◆ Plain-text document sources:
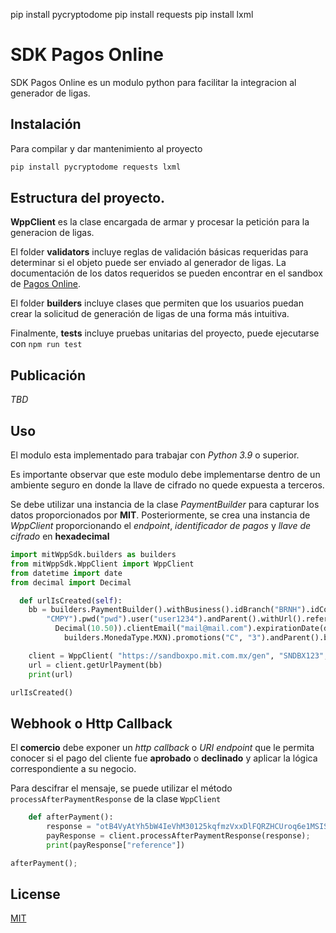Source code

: pip install pycryptodome
pip install requests
pip install lxml


# SDK Pagos Online

SDK Pagos Online es un modulo python para facilitar la integracion al generador de ligas.

## Instalación

Para compilar y dar mantenimiento al proyecto

```bash
pip install pycryptodome requests lxml
```

## Estructura del proyecto.

**WppClient** es la clase encargada de armar y procesar la petición para la generacion de ligas.

El folder **validators** incluye reglas de validación básicas requeridas para determinar si el objeto puede ser enviado al generador de ligas. 
La documentación de los datos requeridos se pueden encontrar en el sandbox de [Pagos Online](https://sandboxpol.mit.com.mx/generar).

El folder **builders** incluye clases que permiten que los usuarios puedan crear la solicitud de generación de ligas de una forma más intuitiva.

Finalmente, **tests** incluye pruebas unitarias del proyecto, puede ejecutarse con `npm run test`


## Publicación

*TBD*

## Uso
El modulo esta implementado para trabajar con *Python 3.9* o superior.

Es importante observar que este modulo debe implementarse dentro de un ambiente seguro en donde la llave de cifrado no quede expuesta a terceros.

Se debe utilizar una  instancia de la clase *PaymentBuilder* para capturar los datos proporcionados por **MIT**. Posteriormente, se crea una instancia de *WppClient* proporcionando el *endpoint*, *identificador de pagos* y *llave de cifrado* en **hexadecimal**


```python
import mitWppSdk.builders as builders
from mitWppSdk.WppClient import WppClient
from datetime import date
from decimal import Decimal

  def urlIsCreated(self):
    bb = builders.PaymentBuilder().withBusiness().idBranch("BRNH").idCompany(
        "CMPY").pwd("pwd").user("user1234").andParent().withUrl().reference("PYREF0001").amount(
          Decimal(10.50)).clientEmail("mail@mail.com").expirationDate(date(2022, 9, 13)).moneda(
            builders.MonedaType.MXN).promotions("C", "3").andParent().build()

    client = WppClient( "https://sandboxpo.mit.com.mx/gen", "SNDBX123", "5DCC67393750523CD165F17E1EFADD21")
    url = client.getUrlPayment(bb)
    print(url)

urlIsCreated()
```


## Webhook o Http Callback
El **comercio** debe exponer un *http callback* o *URI endpoint* que le permita conocer si el pago del cliente fue **aprobado** o **declinado** y aplicar la lógica correspondiente a su negocio.

Para descifrar el mensaje, se puede utilizar el método `processAfterPaymentResponse` de la clase `WppClient`

```python
    def afterPayment():
        response = "otB4VyAtYh5bW4IeVhM30125kqfmzVxxDlFQRZHCUroq6e1MSISChhDstN1gKKnA%0D%0AOs%2Bdgr...";
        payResponse = client.processAfterPaymentResponse(response);
        print(payResponse["reference"])

afterPayment();
```

## License
[MIT](https://choosealicense.com/licenses/mit/)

◆ WORK TASK: Report the lines above that have the word "incluye" in them.

◆ SOLUTION TO THE EXERCISE:
El folder **validators** incluye reglas de validación básicas requeridas para determinar si el objeto puede ser enviado al generador de ligas. 
El folder **builders** incluye clases que permiten que los usuarios puedan crear la solicitud de generación de ligas de una forma más intuitiva.
Finalmente, **tests** incluye pruebas unitarias del proyecto, puede ejecutarse con `npm run test`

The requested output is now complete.